§ **Items listed in a dataset**
——

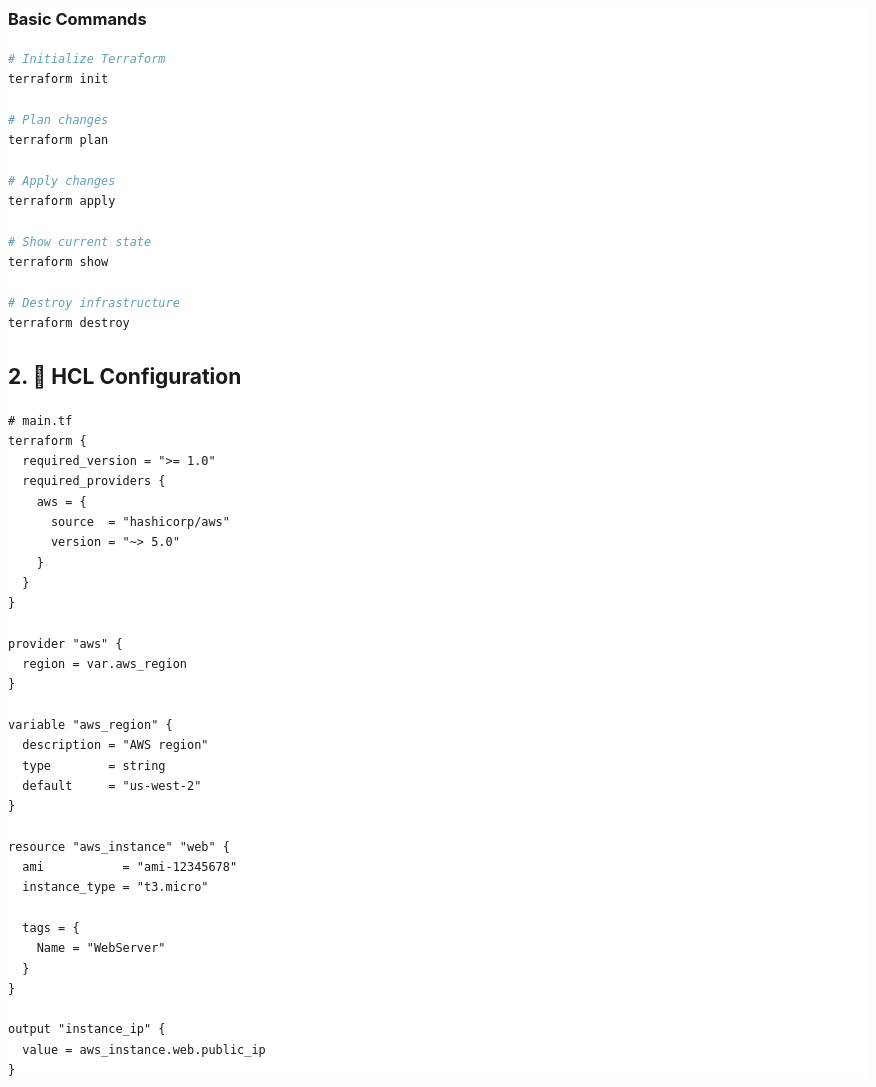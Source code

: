 ### Basic Commands
```bash
# Initialize Terraform
terraform init

# Plan changes
terraform plan

# Apply changes
terraform apply

# Show current state
terraform show

# Destroy infrastructure
terraform destroy
```

## 2. 📝 HCL Configuration

```hcl
# main.tf
terraform {
  required_version = ">= 1.0"
  required_providers {
    aws = {
      source  = "hashicorp/aws"
      version = "~> 5.0"
    }
  }
}

provider "aws" {
  region = var.aws_region
}

variable "aws_region" {
  description = "AWS region"
  type        = string
  default     = "us-west-2"
}

resource "aws_instance" "web" {
  ami           = "ami-12345678"
  instance_type = "t3.micro"
  
  tags = {
    Name = "WebServer"
  }
}

output "instance_ip" {
  value = aws_instance.web.public_ip
}
```
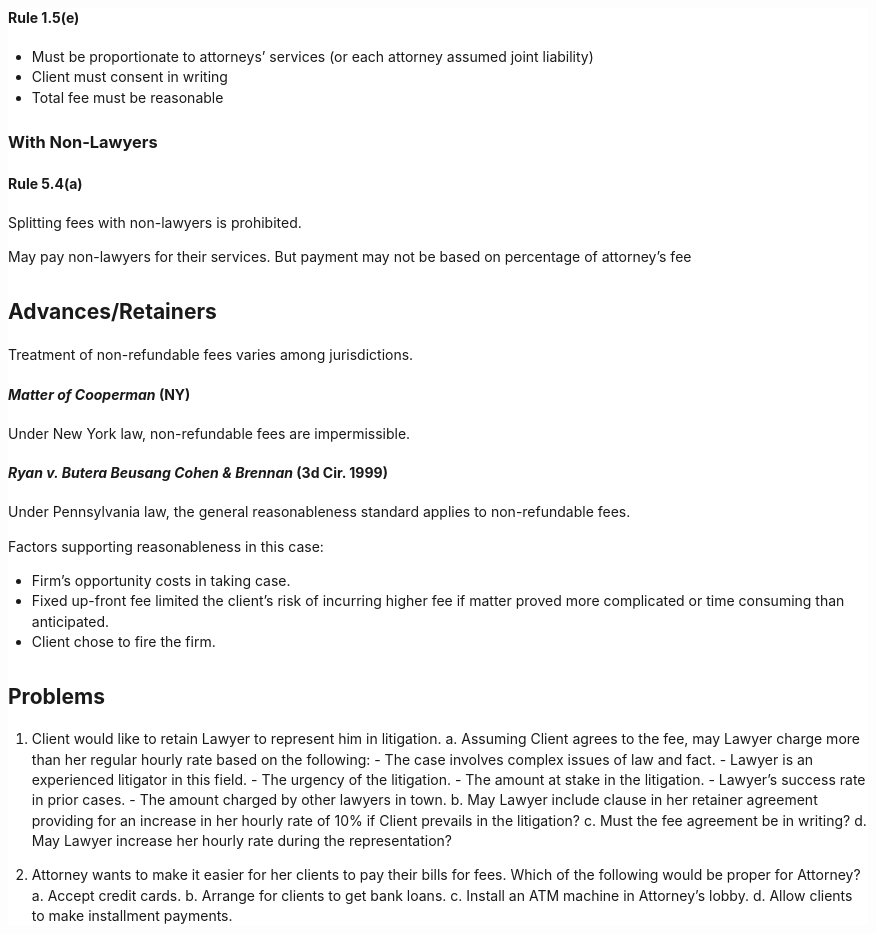 #### Rule 1.5(e)

- Must be proportionate to attorneys’ services (or each attorney assumed joint liability)
- Client must consent in writing
- Total fee must be reasonable

### With Non-Lawyers

#### Rule 5.4(a)

Splitting fees with non-lawyers is prohibited. 

May pay non-lawyers for their services. But payment may not be based on percentage of attorney’s fee

## Advances/Retainers 

Treatment of non-refundable fees varies among jurisdictions. 

#### *Matter of Cooperman* (NY)

Under New York law, non-refundable fees are impermissible. 

#### *Ryan v. Butera Beusang Cohen & Brennan* (3d Cir. 1999) 
 
Under Pennsylvania law, the general reasonableness standard applies to non-refundable fees. 

Factors supporting reasonableness in this case: 

- Firm’s opportunity costs in taking case. 
- Fixed up-front fee limited the client’s risk of incurring higher fee if matter proved more complicated or time consuming than anticipated. 
- Client chose to fire the firm. 

## Problems

1. Client would like to retain Lawyer to represent him in litigation.
    a. Assuming Client agrees to the fee, may Lawyer charge more than her regular hourly rate based on the following:
        - The case involves complex issues of law and fact.
        - Lawyer is an experienced litigator in this field.
        - The urgency of the litigation.
        - The amount at stake in the litigation.
        - Lawyer’s success rate in prior cases.
        - The amount charged by other lawyers in town.
    b. May Lawyer include clause in her retainer agreement providing for an increase in her hourly rate of 10% if Client prevails in the litigation?
    c. Must the fee agreement be in writing?
    d. May Lawyer increase her hourly rate during the representation?

2. Attorney wants to make it easier for her clients to pay their bills for fees. Which of the following would be proper for Attorney?
    a. Accept credit cards.
    b. Arrange for clients to get bank loans.
    c. Install an ATM machine in Attorney’s lobby.
    d. Allow clients to make installment payments.
    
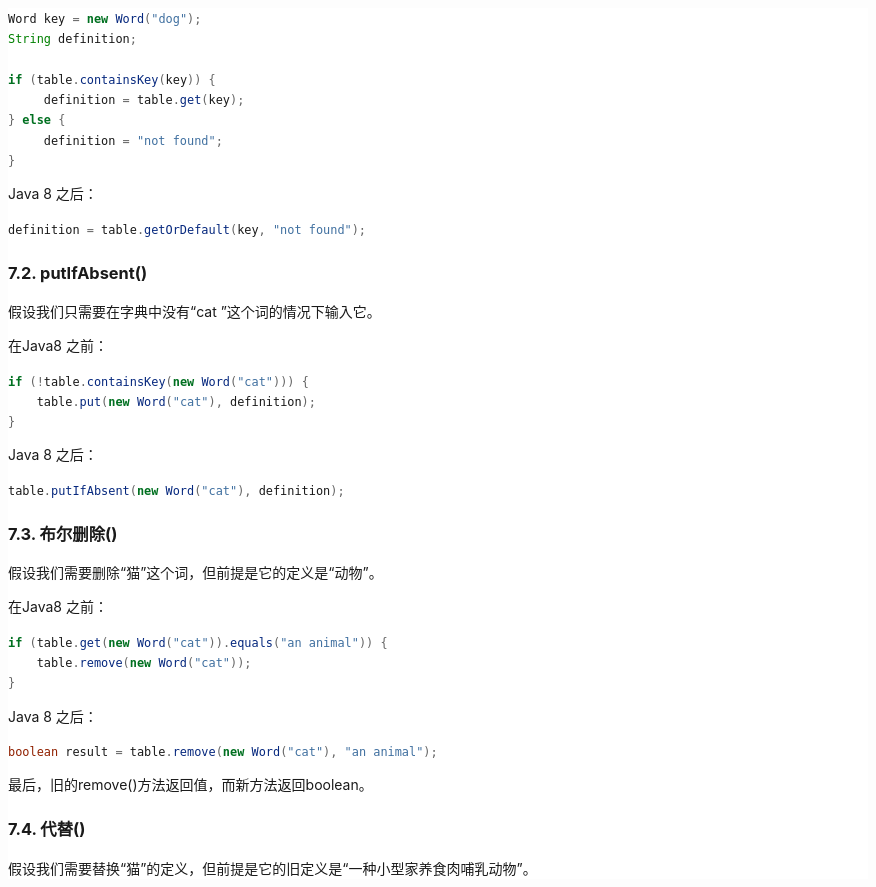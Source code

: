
 ```java
Word key = new Word("dog");
String definition;

if (table.containsKey(key)) {
     definition = table.get(key);
} else {
     definition = "not found";
}
```

Java 8 之后：

```java
definition = table.getOrDefault(key, "not found");
```

### 7.2. putIfAbsent()

假设我们只需要在字典中没有“cat ”这个词的情况下输入它。

在Java8 之前：

```java
if (!table.containsKey(new Word("cat"))) {
    table.put(new Word("cat"), definition);
}
```

Java 8 之后：

```java
table.putIfAbsent(new Word("cat"), definition);
```

### 7.3. 布尔删除()

假设我们需要删除“猫”这个词，但前提是它的定义是“动物”。

在Java8 之前：

```java
if (table.get(new Word("cat")).equals("an animal")) {
    table.remove(new Word("cat"));
}
```

Java 8 之后：

```java
boolean result = table.remove(new Word("cat"), "an animal");
```

最后，旧的remove()方法返回值，而新方法返回boolean。

### 7.4. 代替()

假设我们需要替换“猫”的定义，但前提是它的旧定义是“一种小型家养食肉哺乳动物”。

——

§ **Exercise aim**
Looking at the entries above, how many lines contain "make"? State the number and nothing more.

§ **Written solution**
2